Spooky Spirit Shooting Gallery (Switch)
This is a shooting gallery game where you use your Switch Joycon to aim and fire at goodies and ghosts to earn coins to keep playing or cash in for virtual prizes. Three can play at the same time, and the game has a Japanese summer festival theme. Just watch out for those pesky Yokai ghosts!
You can play this game in one or two ways. In TV mode, you can use the JoyCons to aim at the TV and fire bullets. In handheld mode, you can move a cursor around to aim with the L stick. Even though physically aiming works better, both ways are fine. The two main modes are Carnival Mode and Party Mode.
In Carnival Mode, you pick one of three arcade games to play, but they’re all the same. It makes me wonder if this was originally an arcade game. I tried to look up information on that, but I couldn’t find anything. Anyway, in Carnival Mode you shoot at prizes on tables. When you knock them down, you get coins. The goodies can be things that are simple to knock down, like boxes of snacks, or harder things like statues or trophies. Each time you knock something down, you get coins. These coins let you fire bullets, so the game can be neverending if you are good enough. You can switch between three bullet types. Corks are the cheapest and weakest, iron balls are stronger but cost a little more, and bottle rockets cost the most but can zero in on targets. The only way this mode ends is if you run about of bullets. But even then you have to physically stop the game. So when that happens or if you want to stop in the middle of shooting, you can. Sometimes in Carnival Mode, you might shoot a goodie that is possessed by a ghost. When that happens, shoot the ghost that comes out. When you shoot enough ghosts, you can enter a haunted house where you must shoot at lots of ghosts for tons of bonus coins.

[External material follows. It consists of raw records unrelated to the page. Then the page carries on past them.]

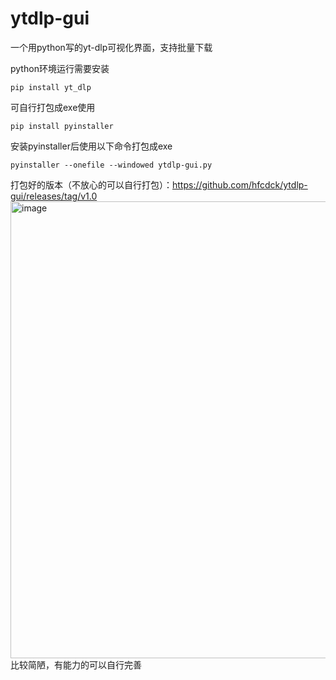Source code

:# ytdlp-gui
一个用python写的yt-dlp可视化界面，支持批量下载

python环境运行需要安装
```
pip install yt_dlp
```
可自行打包成exe使用
```
pip install pyinstaller
```
安装pyinstaller后使用以下命令打包成exe
```
pyinstaller --onefile --windowed ytdlp-gui.py
```
打包好的版本（不放心的可以自行打包）：https://github.com/hfcdck/ytdlp-gui/releases/tag/v1.0
<img width="893" height="731" alt="image" src="https://github.com/user-attachments/assets/e141f754-29a4-4d1f-a10c-a2a74795e032" />
比较简陋，有能力的可以自行完善

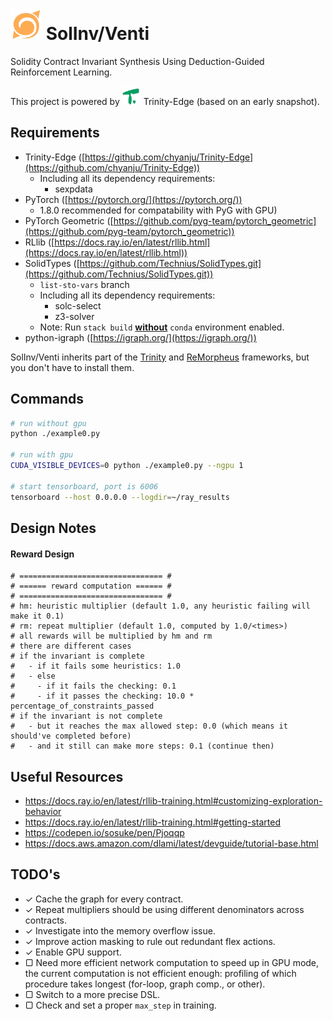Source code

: <div align="left">
  <h1>
    <img src="./resources/solinv_logo_marigold.png" width=50>
  	SolInv/Venti
  </h1>
</div>

Solidity Contract Invariant Synthesis Using Deduction-Guided Reinforcement Learning.

<div align="left">
  This project is powered by <img src="./resources/trinity_edge_matrix.png" width=30> Trinity-Edge (based on an early snapshot).
</div>

## Requirements

- Trinity-Edge ([https://github.com/chyanju/Trinity-Edge](https://github.com/chyanju/Trinity-Edge))
  - Including all its dependency requirements:
    - sexpdata
- PyTorch ([https://pytorch.org/](https://pytorch.org/))
  - 1.8.0 recommended for compatability with PyG with GPU)
- PyTorch Geometric ([https://github.com/pyg-team/pytorch_geometric](https://github.com/pyg-team/pytorch_geometric))
- RLlib ([https://docs.ray.io/en/latest/rllib.html](https://docs.ray.io/en/latest/rllib.html))
- SolidTypes ([https://github.com/Technius/SolidTypes.git](https://github.com/Technius/SolidTypes.git))
  - `list-sto-vars` branch
  - Including all its dependency requirements:
    - solc-select
    - z3-solver
  - Note: Run `stack build` **<u>without</u>** `conda` environment enabled.
- python-igraph ([https://igraph.org/](https://igraph.org/))

SolInv/Venti inherits part of the [Trinity](https://github.com/fredfeng/Trinity) and [ReMorpheus](https://github.com/chyanju/ReMorpheus) frameworks, but you don't have to install them.

## Commands

```bash
# run without gpu
python ./example0.py

# run with gpu
CUDA_VISIBLE_DEVICES=0 python ./example0.py --ngpu 1

# start tensorboard, port is 6006
tensorboard --host 0.0.0.0 --logdir=~/ray_results
```

## Design Notes

#### Reward Design

```
# ================================ #
# ====== reward computation ====== #
# ================================ #
# hm: heuristic multiplier (default 1.0, any heuristic failing will make it 0.1)
# rm: repeat multiplier (default 1.0, computed by 1.0/<times>)
# all rewards will be multiplied by hm and rm
# there are different cases
# if the invariant is complete
#   - if it fails some heuristics: 1.0
#   - else
#     - if it fails the checking: 0.1
#     - if it passes the checking: 10.0 * percentage_of_constraints_passed 
# if the invariant is not complete
#   - but it reaches the max allowed step: 0.0 (which means it should've completed before)
#   - and it still can make more steps: 0.1 (continue then)
```

## Useful Resources

- https://docs.ray.io/en/latest/rllib-training.html#customizing-exploration-behavior
- https://docs.ray.io/en/latest/rllib-training.html#getting-started
- https://codepen.io/sosuke/pen/Pjoqqp
- https://docs.aws.amazon.com/dlami/latest/devguide/tutorial-base.html

## TODO's

- ✓ Cache the graph for every contract.
- ✓ Repeat multipliers should be using different denominators across contracts.
- ✓ Investigate into the memory overflow issue.
- ✓ Improve action masking to rule out redundant flex actions.
- ✓ Enable GPU support.
- ▢ Need more efficient network computation to speed up in GPU mode, the current computation is not efficient enough: profiling of which procedure takes longest (for-loop, graph comp., or other).
- ▢ Switch to a more precise DSL.
- ▢ Check and set a proper `max_step` in training.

The other main mode is Party Mode. Here you can play mini-games based on what you do in Carnival Mode. There are over a dozen of these games, and they are usually timed and require you to reach a certain score to pass. Even though this mode feels more like a game, oddly enough you don’t earn coins in this mode. I wish you did.
You can earn coins by playing Carnival Mode, doing a lottery that happens every so often, or completing missions. So what do these coins do outside the modes? Well you can use them in Auntie’s Shop to buy more mini-games, figures and goodies to collect, and even all the ghosts you encounter. When you buy all the mini-games, you can even unlock a mode where you play a bunch of them in a row. You can also view the things you’ve unlocked in your Figure Collection.
I wish there was a little more to this game, but otherwise I kind of liked it. The Japanese festival theme was neat, as it reminds me of Taiko Drum Master/Taiko no Tatsujin. And I just like arcade style shooting gallery games like Point Blank. If you do, too, you may want to check this one out.
Kid Factor:
Spooky Spirit Shooting Gallery is rated E-10 with an ESRB descriptor of Fantasy Violence. You use carnival rifles to shoot at trinkets to knock them off shelves, and fire at cartoony ghosts, but that’s it. Reading skill is helpful for the text, but not necessary just to play.